La semaine dernière, il était de retour avec un huitième album en carrière intitulé (watch my moves), un long format réalisé par le musicien lui-même. Au cours des deux dernières années, pour les raisons que l’on connaît, l’auteur-compositeur est demeuré cloîtré chez lui à écouter beaucoup de musique en souhaitant ainsi modifier ses habitudes créatives. Au début de la pandémie, Vile était, semble-t-il, au bout du rouleau. Cette fatigue mentale et physique l’a forcé à ralentir et à réfléchir.

C’est dans ce contexte qu’il nous présente un (watch my moves) ambiant, délicatement mélancolique, et recelant juste assez de modifications dans ses tics compositionnels pour nous garder captifs pendant plus de soixante minutes. Dès le début, avec Going on a Plane Today, il nous propose une chanson pianistique dépouillée évoquant le Lou Reed de l’album Transformer. Dans Mount Airy Hill (Way Gone) et Cool Water, le jeune quarantenaire plonge l’auditeur dans le folk country contemplatif. Avec la conclusive Stuffed Leopard, Vile nous ramène encore à Lou Reed, mais celui de l’album Coney Island Baby.

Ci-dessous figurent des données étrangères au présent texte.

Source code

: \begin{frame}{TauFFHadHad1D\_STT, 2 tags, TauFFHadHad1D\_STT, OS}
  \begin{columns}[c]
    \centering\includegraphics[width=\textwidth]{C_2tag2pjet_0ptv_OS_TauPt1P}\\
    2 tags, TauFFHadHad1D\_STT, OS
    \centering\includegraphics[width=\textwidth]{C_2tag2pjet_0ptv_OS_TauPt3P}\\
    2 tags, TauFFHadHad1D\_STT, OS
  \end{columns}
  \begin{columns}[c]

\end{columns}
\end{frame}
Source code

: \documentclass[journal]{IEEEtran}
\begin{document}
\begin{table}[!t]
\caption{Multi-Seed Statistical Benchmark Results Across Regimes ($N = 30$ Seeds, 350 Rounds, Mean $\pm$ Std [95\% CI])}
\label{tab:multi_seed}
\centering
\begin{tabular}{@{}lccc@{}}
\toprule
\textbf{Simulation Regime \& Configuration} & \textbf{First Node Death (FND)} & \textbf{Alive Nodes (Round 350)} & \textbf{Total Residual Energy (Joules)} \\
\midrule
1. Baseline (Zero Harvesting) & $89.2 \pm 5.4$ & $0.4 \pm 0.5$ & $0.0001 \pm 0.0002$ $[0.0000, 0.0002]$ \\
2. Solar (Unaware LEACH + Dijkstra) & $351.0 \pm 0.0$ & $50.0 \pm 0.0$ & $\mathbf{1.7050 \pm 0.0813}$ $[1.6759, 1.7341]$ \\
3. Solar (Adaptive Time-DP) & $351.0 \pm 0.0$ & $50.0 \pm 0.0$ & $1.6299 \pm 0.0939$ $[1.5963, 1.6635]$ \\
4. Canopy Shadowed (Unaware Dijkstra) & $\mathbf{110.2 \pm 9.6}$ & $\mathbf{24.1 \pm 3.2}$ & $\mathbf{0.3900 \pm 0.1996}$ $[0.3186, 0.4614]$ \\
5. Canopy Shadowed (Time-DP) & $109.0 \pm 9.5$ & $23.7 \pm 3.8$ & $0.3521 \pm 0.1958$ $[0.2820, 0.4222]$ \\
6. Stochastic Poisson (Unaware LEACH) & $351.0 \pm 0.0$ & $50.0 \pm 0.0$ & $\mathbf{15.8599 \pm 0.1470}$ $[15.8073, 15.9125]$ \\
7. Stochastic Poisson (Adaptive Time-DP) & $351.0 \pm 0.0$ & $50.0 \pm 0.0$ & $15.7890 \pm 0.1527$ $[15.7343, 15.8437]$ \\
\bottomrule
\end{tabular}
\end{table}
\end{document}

Les deux pièces de résistance de cette nouvelle production sont sans aucun doute Like Exlploding Stones et Fo Sho. Dans la première, Vile exprime pour une rare fois son état psychologique chancelant, particulièrement celui qui a prévalu au cours des deux dernières années :

Pain ricochetin’ in my brain like exploding stones
Thoughts runnin’ round in my cranium like pinball machine-a-mania
Dreamin’ of a time when everything rhymed and I was cool, calm, and collected
And all my heroes dropped by just to hear me play

– Like Exploding Stones

Dans Fo Sho, impossible de résister à cette sorte de sincérité/résilience exprimée par l’artiste :

Even if I’m wrong

Gonna sing-a-my song

‘Til the ass crack o’dawn

And it’s prolly gonna be a long song

– Fo Sho

Si son ex-complice, Adam Granduciel (The War on Drugs), trempe son rock épique dans une réalisation hautement ciselée, Vile est son antithèse, préférant la discrétion et la subtilité. Sans atteindre les standards des créations susmentionnées ci-dessus, (watch my moves) concrétise subtilement les efforts consentis par le musicien afin de modifier son approche chansonnière.

Ce disque ne désarçonnera aucunement les fans de Vile, mais grâce à ces petits virages inattendus qu’on entend tout au long de l’album, l’Américain crédibilise sa place dans l’univers indie rock états-unien. Un album mélancolique parfait à écouter par un dimanche matin pluvieux.